Exercise details |
Exactly as they appear below, repeat the lines from the one with "the open-circuit fault." through the one with "number $1,2,3 \ldots$..;\\". Drop every picture.

Provided information |
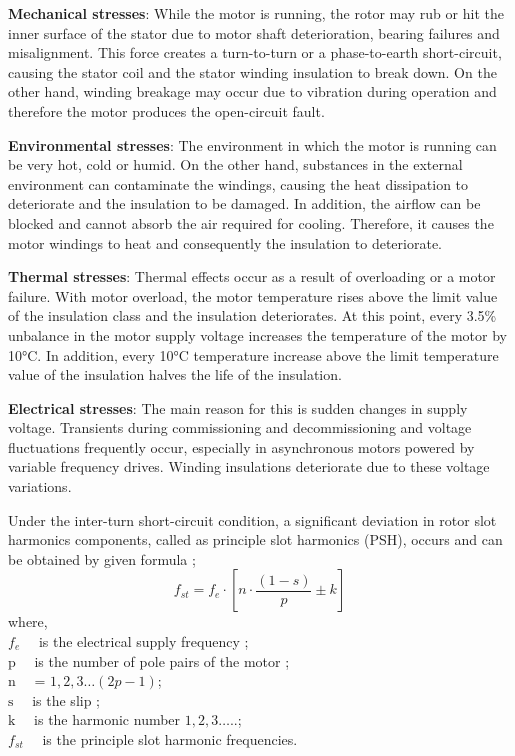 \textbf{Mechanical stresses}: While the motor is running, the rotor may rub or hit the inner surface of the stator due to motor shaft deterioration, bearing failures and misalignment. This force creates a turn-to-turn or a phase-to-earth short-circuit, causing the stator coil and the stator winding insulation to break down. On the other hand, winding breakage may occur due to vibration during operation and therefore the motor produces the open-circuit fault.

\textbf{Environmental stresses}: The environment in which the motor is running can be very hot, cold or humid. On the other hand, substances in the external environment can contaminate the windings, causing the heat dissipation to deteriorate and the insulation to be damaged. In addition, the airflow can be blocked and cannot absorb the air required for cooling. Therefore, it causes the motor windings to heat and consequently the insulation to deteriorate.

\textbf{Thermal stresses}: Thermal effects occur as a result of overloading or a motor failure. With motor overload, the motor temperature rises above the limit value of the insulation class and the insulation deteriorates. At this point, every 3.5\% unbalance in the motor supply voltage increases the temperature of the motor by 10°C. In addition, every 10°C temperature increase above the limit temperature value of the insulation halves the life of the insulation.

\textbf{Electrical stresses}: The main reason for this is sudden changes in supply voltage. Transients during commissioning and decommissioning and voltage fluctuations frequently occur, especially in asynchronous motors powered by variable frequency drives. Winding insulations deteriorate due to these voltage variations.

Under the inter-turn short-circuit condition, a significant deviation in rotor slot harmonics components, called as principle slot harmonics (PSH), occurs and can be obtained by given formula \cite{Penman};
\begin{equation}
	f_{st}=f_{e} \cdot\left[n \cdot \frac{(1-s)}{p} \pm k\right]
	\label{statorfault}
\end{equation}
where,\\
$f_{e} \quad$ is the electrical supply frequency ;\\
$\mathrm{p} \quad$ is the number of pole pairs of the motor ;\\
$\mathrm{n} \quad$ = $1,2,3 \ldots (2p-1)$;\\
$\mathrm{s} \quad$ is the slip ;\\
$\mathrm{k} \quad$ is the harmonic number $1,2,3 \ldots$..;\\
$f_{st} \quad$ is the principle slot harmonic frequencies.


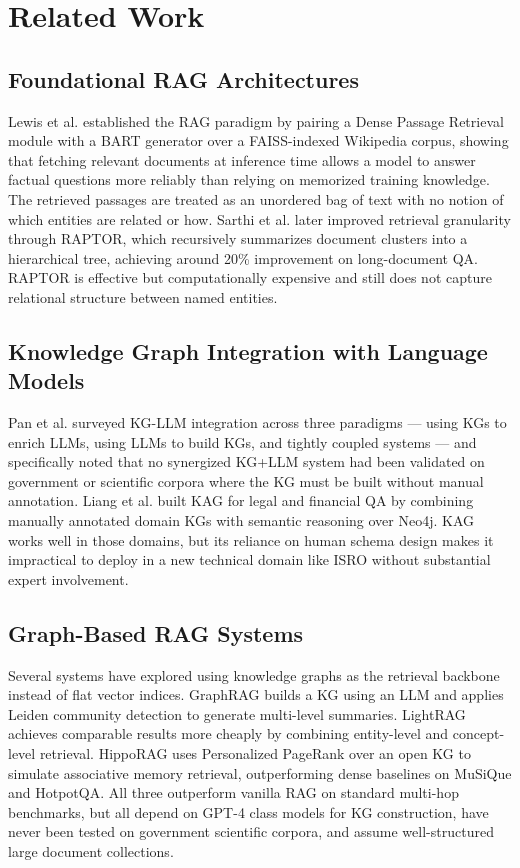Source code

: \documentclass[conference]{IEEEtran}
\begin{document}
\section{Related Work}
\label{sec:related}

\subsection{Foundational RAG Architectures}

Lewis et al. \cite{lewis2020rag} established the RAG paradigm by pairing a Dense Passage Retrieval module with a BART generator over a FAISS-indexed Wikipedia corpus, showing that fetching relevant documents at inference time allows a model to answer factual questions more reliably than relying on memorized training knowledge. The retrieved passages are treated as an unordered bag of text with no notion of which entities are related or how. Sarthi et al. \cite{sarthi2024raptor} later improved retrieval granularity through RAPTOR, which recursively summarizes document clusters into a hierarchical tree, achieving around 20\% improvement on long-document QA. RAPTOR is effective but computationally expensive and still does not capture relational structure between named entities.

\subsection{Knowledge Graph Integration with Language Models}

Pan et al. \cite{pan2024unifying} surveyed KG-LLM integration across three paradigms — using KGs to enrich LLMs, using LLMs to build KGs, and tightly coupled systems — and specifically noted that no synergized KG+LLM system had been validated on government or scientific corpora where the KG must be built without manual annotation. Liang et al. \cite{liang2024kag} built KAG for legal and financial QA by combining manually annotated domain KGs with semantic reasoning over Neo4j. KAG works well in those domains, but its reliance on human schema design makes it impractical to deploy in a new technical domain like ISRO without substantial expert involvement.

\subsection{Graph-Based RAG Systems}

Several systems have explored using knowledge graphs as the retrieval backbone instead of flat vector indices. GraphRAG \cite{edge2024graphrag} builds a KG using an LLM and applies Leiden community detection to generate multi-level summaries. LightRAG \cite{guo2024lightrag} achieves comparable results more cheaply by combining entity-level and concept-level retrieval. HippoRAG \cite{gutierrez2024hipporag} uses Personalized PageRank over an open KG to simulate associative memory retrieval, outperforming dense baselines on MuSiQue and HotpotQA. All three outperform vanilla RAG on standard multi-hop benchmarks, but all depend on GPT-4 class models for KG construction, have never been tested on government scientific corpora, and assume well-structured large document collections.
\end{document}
---
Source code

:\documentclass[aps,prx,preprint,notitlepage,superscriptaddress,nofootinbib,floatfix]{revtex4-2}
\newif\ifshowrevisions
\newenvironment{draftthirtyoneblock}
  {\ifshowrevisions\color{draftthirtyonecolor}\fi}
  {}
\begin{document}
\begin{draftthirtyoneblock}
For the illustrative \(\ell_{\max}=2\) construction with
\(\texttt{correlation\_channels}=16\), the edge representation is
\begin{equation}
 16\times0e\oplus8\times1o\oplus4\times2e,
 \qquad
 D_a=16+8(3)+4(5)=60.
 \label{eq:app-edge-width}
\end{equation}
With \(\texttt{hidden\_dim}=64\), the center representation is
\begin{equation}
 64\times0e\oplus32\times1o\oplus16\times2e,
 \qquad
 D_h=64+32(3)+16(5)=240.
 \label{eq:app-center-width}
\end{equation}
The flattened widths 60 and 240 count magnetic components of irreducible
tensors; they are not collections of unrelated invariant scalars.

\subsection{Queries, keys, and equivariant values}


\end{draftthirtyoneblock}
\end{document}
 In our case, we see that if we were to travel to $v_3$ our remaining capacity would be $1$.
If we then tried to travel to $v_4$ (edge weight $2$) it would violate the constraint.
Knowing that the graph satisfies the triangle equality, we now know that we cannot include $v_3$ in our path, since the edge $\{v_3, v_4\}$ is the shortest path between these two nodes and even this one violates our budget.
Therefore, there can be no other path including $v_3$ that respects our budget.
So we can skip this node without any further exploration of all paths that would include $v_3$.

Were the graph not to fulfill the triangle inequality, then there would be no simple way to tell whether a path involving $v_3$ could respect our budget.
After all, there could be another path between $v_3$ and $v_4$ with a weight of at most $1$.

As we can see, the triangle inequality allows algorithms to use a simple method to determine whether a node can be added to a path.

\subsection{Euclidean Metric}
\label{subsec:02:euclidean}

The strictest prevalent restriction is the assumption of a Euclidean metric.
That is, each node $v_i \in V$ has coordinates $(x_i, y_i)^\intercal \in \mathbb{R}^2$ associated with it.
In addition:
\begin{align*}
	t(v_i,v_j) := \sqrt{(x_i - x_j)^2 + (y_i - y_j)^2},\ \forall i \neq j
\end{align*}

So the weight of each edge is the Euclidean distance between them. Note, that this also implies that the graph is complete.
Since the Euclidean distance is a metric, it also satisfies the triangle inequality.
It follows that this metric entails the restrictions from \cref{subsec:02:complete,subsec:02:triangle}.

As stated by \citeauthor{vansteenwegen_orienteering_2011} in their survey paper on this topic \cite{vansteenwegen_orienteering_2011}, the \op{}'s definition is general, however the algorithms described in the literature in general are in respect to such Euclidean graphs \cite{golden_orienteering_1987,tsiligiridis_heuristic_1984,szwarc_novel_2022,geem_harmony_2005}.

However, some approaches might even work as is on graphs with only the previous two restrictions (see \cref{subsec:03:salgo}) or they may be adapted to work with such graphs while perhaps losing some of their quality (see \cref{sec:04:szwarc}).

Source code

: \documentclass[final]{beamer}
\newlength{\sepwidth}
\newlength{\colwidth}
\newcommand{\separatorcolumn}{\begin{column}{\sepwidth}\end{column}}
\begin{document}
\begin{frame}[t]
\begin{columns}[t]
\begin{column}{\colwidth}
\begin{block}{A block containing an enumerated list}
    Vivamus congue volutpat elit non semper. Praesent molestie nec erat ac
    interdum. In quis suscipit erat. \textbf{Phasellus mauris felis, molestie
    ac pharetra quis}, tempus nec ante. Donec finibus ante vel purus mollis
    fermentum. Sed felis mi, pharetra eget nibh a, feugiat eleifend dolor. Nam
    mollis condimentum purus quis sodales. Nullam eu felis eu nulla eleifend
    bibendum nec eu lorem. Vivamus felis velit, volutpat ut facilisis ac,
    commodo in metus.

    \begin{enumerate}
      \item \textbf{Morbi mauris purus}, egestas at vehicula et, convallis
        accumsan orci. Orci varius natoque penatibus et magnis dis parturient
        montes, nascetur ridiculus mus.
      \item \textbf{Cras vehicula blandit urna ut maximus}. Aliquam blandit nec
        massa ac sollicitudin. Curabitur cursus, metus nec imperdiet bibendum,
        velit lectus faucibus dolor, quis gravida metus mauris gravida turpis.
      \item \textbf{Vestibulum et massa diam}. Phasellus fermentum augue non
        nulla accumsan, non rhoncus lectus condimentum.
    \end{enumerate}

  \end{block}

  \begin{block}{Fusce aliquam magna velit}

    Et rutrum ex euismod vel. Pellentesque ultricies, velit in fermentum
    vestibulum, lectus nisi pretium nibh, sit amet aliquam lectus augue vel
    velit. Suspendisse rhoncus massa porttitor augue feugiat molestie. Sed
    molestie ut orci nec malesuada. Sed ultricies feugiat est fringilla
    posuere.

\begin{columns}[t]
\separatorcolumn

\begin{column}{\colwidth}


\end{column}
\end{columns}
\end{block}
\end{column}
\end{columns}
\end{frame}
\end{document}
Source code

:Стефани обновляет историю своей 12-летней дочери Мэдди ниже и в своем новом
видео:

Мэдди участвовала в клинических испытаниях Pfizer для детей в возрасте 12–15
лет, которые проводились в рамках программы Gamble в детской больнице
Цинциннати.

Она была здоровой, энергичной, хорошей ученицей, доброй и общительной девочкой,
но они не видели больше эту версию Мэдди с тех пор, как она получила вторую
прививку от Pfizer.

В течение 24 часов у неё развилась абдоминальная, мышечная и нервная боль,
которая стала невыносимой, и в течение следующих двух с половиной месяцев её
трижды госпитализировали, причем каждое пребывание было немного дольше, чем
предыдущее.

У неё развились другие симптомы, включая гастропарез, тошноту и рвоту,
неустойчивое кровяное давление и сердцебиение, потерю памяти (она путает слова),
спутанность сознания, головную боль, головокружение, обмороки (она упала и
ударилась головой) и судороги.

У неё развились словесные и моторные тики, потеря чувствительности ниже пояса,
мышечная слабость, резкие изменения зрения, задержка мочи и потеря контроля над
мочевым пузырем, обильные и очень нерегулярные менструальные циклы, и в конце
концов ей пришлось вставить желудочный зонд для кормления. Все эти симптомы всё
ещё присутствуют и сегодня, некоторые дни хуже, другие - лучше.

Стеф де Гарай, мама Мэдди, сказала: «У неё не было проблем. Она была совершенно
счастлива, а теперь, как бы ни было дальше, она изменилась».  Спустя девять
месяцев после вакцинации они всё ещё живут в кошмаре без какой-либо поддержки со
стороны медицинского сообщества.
* * *
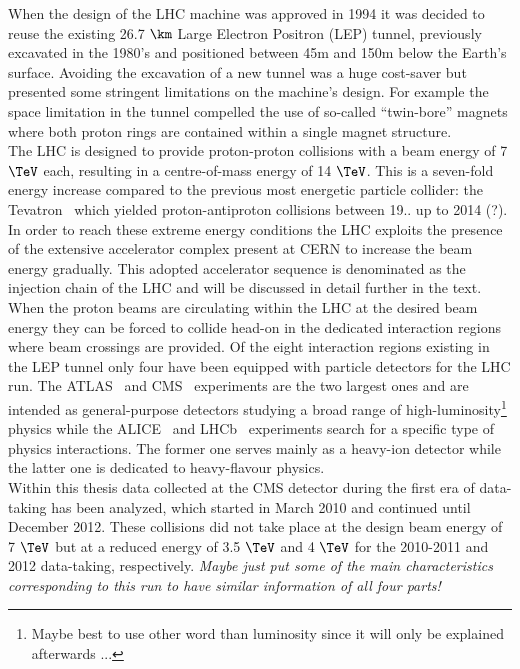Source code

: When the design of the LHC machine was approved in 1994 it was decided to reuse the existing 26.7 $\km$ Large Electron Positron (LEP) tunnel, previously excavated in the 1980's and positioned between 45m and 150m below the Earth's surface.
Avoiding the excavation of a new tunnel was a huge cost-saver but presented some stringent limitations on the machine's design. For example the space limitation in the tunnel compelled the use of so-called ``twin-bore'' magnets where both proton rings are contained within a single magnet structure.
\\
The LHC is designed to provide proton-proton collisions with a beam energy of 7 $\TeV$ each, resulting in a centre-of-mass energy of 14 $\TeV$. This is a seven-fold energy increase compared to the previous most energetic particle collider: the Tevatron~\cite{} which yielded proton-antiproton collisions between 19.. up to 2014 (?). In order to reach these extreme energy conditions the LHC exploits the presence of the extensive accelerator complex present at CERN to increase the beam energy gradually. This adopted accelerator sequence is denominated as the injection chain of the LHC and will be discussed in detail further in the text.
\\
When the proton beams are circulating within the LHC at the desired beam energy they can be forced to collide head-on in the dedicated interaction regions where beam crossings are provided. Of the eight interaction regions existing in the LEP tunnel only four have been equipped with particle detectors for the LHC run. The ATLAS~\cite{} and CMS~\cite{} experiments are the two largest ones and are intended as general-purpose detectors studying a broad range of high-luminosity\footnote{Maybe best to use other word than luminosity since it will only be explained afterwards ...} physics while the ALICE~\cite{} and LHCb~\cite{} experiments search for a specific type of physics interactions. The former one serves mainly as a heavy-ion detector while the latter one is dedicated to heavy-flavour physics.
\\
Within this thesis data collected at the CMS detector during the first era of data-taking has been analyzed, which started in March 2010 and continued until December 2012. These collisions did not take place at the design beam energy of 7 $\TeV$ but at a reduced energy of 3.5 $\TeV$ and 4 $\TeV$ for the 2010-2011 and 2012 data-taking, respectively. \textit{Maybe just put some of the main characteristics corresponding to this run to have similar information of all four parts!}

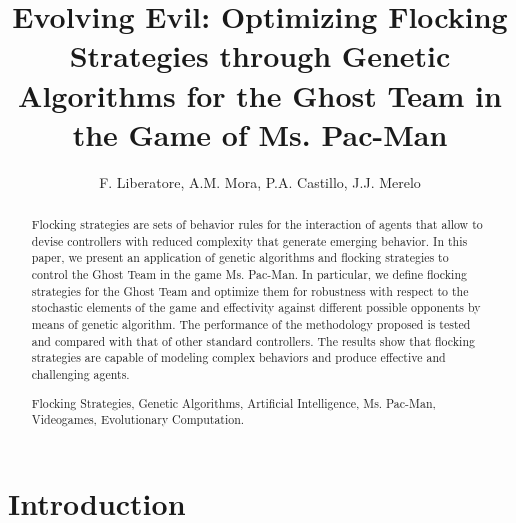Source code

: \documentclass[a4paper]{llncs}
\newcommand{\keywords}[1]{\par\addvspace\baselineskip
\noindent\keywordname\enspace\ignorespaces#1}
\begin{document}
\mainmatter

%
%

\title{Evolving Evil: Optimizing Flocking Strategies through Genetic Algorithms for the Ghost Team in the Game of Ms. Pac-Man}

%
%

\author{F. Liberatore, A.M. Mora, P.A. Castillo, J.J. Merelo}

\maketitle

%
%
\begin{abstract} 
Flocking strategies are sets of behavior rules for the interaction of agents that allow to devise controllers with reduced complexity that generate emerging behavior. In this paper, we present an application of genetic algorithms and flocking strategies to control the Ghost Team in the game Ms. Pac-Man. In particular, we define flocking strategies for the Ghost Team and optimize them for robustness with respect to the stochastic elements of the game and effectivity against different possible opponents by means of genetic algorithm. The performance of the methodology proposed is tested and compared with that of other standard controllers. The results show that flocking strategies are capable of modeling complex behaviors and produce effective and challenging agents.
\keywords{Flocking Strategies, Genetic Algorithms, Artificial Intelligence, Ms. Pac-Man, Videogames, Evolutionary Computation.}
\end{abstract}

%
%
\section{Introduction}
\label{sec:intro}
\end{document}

Expected output |
 \textbf{Mechanical stresses}: While the motor is running, the rotor may rub or hit the inner surface of the stator due to motor shaft deterioration, bearing failures and misalignment. This force creates a turn-to-turn or a phase-to-earth short-circuit, causing the stator coil and the stator winding insulation to break down. On the other hand, winding breakage may occur due to vibration during operation and therefore the motor produces the open-circuit fault.

\textbf{Environmental stresses}: The environment in which the motor is running can be very hot, cold or humid. On the other hand, substances in the external environment can contaminate the windings, causing the heat dissipation to deteriorate and the insulation to be damaged. In addition, the airflow can be blocked and cannot absorb the air required for cooling. Therefore, it causes the motor windings to heat and consequently the insulation to deteriorate.

\textbf{Thermal stresses}: Thermal effects occur as a result of overloading or a motor failure. With motor overload, the motor temperature rises above the limit value of the insulation class and the insulation deteriorates. At this point, every 3.5\% unbalance in the motor supply voltage increases the temperature of the motor by 10°C. In addition, every 10°C temperature increase above the limit temperature value of the insulation halves the life of the insulation.

\textbf{Electrical stresses}: The main reason for this is sudden changes in supply voltage. Transients during commissioning and decommissioning and voltage fluctuations frequently occur, especially in asynchronous motors powered by variable frequency drives. Winding insulations deteriorate due to these voltage variations.

Under the inter-turn short-circuit condition, a significant deviation in rotor slot harmonics components, called as principle slot harmonics (PSH), occurs and can be obtained by given formula \cite{Penman};
\begin{equation}
	f_{st}=f_{e} \cdot\left[n \cdot \frac{(1-s)}{p} \pm k\right]
	\label{statorfault}
\end{equation}
where,\\
$f_{e} \quad$ is the electrical supply frequency ;\\
$\mathrm{p} \quad$ is the number of pole pairs of the motor ;\\
$\mathrm{n} \quad$ = $1,2,3 \ldots (2p-1)$;\\
$\mathrm{s} \quad$ is the slip ;\\
$\mathrm{k} \quad$ is the harmonic number $1,2,3 \ldots$..;\\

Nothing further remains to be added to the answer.